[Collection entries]
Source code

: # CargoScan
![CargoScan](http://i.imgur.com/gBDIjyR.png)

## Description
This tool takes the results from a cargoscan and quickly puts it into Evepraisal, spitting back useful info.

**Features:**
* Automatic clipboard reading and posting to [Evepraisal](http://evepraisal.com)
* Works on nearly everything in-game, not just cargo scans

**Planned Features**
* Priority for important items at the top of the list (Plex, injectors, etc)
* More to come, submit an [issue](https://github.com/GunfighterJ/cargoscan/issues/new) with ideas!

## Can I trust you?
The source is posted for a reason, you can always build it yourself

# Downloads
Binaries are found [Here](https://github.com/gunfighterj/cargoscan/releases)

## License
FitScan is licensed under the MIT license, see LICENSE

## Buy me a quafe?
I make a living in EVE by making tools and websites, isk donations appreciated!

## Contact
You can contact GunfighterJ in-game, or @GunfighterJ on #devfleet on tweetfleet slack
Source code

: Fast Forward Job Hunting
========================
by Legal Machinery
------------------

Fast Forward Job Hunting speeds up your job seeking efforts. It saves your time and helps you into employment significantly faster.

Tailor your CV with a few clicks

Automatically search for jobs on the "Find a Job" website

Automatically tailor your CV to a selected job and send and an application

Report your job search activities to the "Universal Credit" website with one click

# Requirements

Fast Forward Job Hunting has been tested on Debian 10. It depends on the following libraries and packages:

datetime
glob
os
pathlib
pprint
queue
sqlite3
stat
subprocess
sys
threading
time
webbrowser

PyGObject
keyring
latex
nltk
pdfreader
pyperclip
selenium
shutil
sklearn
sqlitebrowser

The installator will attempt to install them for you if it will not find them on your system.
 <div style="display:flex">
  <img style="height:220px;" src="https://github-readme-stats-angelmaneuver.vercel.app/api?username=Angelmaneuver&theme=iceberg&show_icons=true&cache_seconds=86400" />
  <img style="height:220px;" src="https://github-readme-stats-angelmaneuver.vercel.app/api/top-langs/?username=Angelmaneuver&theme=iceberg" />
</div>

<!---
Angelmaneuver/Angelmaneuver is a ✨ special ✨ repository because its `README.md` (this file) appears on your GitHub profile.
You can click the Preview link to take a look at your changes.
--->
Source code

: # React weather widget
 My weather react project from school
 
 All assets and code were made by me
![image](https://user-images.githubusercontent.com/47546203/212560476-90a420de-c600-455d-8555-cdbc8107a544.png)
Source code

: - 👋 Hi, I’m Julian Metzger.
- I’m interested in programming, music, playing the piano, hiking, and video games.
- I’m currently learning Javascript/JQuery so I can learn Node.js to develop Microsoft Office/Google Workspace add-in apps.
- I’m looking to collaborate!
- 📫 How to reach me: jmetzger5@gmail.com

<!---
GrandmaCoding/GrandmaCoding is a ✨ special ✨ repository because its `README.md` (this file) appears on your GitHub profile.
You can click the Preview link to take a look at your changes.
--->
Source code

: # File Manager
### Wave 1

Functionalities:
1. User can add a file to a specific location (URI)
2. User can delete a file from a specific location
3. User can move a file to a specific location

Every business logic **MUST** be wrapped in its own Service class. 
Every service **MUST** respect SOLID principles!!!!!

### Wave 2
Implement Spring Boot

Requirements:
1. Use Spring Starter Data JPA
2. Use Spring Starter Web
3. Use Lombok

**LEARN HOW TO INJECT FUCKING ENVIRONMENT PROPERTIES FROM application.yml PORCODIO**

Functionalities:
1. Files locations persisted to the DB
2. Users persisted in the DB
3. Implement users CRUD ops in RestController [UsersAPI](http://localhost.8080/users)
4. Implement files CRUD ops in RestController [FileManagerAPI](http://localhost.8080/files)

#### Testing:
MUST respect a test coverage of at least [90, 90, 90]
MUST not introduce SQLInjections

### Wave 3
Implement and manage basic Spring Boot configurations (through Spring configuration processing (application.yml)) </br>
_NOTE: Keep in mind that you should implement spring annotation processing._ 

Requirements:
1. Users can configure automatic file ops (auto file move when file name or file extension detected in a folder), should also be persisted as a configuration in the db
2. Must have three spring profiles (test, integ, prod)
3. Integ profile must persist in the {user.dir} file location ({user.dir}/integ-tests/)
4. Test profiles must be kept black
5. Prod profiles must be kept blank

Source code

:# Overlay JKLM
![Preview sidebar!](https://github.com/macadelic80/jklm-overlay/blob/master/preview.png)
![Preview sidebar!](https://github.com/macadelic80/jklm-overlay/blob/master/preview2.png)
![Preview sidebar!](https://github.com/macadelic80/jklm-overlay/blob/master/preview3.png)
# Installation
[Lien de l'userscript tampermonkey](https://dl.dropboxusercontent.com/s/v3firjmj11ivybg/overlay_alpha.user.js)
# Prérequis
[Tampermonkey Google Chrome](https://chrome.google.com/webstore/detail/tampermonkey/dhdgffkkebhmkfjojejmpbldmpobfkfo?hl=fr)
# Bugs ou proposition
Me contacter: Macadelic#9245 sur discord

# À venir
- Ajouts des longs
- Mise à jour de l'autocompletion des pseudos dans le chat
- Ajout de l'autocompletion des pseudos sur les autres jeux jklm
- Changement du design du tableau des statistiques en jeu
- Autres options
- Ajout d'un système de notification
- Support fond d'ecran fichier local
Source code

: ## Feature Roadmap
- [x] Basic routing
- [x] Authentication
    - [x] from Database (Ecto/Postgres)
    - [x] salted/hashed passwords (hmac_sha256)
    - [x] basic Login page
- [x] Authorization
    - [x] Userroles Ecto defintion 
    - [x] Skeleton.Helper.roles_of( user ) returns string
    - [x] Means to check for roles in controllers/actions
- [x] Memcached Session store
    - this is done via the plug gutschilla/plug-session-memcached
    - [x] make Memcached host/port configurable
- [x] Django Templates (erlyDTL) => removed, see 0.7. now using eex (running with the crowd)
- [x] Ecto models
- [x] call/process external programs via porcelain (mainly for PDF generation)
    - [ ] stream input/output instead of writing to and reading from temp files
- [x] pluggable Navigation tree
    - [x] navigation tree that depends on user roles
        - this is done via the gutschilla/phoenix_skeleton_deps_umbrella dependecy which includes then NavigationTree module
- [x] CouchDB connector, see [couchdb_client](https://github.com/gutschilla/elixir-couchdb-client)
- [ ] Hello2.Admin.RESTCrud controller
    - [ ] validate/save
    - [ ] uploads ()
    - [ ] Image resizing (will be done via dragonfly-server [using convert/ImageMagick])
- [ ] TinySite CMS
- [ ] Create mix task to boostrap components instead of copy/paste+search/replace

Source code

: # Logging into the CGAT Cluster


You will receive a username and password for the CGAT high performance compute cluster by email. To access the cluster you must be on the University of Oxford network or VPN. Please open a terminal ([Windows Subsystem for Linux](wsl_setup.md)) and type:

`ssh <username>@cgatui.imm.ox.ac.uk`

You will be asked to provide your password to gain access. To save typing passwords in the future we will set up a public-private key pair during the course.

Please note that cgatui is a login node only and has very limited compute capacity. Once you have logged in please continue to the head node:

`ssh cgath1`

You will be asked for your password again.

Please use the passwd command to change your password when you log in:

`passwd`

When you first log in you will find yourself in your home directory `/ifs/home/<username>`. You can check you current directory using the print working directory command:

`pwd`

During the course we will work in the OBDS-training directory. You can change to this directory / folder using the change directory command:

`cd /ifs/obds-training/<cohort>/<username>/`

:: Task directions ::
Up to and including the line with "Tailor your CV with a few clicks", output each line of the entries above exactly, starting from the first.

:: Solution for this problem ::
Source code

: # CargoScan
![CargoScan](http://i.imgur.com/gBDIjyR.png)

## Description
This tool takes the results from a cargoscan and quickly puts it into Evepraisal, spitting back useful info.

**Features:**
* Automatic clipboard reading and posting to [Evepraisal](http://evepraisal.com)
* Works on nearly everything in-game, not just cargo scans

**Planned Features**
* Priority for important items at the top of the list (Plex, injectors, etc)
* More to come, submit an [issue](https://github.com/GunfighterJ/cargoscan/issues/new) with ideas!

## Can I trust you?
The source is posted for a reason, you can always build it yourself

# Downloads
Binaries are found [Here](https://github.com/gunfighterj/cargoscan/releases)

## License
FitScan is licensed under the MIT license, see LICENSE

## Buy me a quafe?
I make a living in EVE by making tools and websites, isk donations appreciated!

## Contact
You can contact GunfighterJ in-game, or @GunfighterJ on #devfleet on tweetfleet slack
Source code

: Fast Forward Job Hunting
========================
by Legal Machinery
------------------

Fast Forward Job Hunting speeds up your job seeking efforts. It saves your time and helps you into employment significantly faster.

Tailor your CV with a few clicks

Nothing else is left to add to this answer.